━━━ GIVEN INFORMATION
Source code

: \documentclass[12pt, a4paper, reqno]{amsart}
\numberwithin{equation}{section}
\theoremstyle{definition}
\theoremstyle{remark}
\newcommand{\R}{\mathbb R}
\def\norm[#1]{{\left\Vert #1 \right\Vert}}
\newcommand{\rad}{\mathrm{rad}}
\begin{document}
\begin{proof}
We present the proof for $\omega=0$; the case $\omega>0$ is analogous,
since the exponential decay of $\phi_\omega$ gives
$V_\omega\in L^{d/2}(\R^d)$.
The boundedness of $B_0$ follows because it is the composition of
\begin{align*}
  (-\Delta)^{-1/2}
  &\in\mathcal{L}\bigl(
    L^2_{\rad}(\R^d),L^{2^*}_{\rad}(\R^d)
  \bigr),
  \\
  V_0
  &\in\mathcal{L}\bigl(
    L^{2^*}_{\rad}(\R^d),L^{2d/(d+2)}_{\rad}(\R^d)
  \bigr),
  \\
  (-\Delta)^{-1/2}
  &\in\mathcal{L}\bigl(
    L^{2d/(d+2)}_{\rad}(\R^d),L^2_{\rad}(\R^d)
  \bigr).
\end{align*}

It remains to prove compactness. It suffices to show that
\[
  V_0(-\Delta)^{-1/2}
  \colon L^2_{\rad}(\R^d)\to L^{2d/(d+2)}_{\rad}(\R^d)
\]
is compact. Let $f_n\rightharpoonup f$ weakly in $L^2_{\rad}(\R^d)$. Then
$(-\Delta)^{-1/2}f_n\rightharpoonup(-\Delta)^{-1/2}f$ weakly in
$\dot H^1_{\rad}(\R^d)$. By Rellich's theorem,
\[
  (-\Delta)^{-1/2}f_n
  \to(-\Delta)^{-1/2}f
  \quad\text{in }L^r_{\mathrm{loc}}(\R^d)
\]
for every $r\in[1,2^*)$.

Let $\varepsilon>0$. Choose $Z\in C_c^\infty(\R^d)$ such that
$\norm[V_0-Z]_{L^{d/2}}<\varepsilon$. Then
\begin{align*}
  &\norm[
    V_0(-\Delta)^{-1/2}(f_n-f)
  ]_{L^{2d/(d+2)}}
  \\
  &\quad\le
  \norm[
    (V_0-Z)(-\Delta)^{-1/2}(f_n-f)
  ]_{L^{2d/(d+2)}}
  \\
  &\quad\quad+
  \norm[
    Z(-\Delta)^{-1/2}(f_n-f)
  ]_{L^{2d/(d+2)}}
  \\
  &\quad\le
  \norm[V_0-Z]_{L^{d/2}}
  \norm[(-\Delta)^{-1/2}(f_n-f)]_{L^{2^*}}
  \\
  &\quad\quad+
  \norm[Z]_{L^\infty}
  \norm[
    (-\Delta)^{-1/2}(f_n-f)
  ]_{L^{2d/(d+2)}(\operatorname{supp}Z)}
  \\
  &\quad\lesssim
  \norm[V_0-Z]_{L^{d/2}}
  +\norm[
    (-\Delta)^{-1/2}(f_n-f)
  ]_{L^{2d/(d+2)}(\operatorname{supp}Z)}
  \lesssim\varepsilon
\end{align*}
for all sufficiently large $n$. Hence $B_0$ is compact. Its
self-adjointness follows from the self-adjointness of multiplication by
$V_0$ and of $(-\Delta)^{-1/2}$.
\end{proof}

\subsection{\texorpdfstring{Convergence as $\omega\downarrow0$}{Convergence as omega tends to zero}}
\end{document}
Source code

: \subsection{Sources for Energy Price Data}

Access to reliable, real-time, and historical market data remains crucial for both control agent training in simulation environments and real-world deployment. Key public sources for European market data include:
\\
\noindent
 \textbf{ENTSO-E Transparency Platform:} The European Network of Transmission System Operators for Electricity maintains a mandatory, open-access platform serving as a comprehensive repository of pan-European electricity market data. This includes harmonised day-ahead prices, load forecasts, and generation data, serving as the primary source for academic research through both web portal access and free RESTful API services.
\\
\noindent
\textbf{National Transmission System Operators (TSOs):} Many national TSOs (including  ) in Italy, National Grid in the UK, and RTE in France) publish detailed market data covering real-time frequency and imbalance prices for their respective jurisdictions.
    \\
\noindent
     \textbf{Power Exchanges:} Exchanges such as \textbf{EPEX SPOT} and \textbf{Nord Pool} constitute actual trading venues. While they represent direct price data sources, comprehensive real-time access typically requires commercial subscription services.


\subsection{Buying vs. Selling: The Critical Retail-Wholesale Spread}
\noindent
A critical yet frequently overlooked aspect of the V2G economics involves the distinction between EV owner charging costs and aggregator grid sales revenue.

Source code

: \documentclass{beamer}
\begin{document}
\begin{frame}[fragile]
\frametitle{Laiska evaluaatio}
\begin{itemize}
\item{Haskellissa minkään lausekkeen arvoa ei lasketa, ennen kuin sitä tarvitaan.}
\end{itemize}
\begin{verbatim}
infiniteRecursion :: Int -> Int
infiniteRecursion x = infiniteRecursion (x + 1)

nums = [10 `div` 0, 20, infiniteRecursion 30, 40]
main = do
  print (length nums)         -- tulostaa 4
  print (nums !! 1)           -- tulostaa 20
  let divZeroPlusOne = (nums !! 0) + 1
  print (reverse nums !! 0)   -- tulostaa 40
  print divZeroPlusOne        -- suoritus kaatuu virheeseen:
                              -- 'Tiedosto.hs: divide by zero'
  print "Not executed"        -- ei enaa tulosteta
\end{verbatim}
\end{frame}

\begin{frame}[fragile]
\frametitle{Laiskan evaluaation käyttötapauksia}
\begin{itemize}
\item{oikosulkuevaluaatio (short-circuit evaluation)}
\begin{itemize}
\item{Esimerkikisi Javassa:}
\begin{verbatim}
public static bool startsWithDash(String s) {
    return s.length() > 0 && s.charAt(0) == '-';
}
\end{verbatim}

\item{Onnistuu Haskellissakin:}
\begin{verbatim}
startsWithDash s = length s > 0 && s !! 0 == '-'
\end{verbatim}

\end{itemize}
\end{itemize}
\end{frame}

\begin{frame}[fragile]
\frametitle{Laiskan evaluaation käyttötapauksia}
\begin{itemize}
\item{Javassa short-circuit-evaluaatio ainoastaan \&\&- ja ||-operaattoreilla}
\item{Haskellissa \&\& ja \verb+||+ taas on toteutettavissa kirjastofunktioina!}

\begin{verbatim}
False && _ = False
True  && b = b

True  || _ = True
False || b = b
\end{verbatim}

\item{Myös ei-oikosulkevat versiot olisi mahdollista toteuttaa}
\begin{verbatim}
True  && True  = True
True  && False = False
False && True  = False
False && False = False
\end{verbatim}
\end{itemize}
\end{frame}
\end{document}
━━━━━━
### TASK GOAL
Go through the entries above and report every line in which the word "varepsilon" appears.

### WRITTEN ANSWER
Let $\varepsilon>0$. Choose $Z\in C_c^\infty(\R^d)$ such that
$\norm[V_0-Z]_{L^{d/2}}<\varepsilon$. Then
  \lesssim\varepsilon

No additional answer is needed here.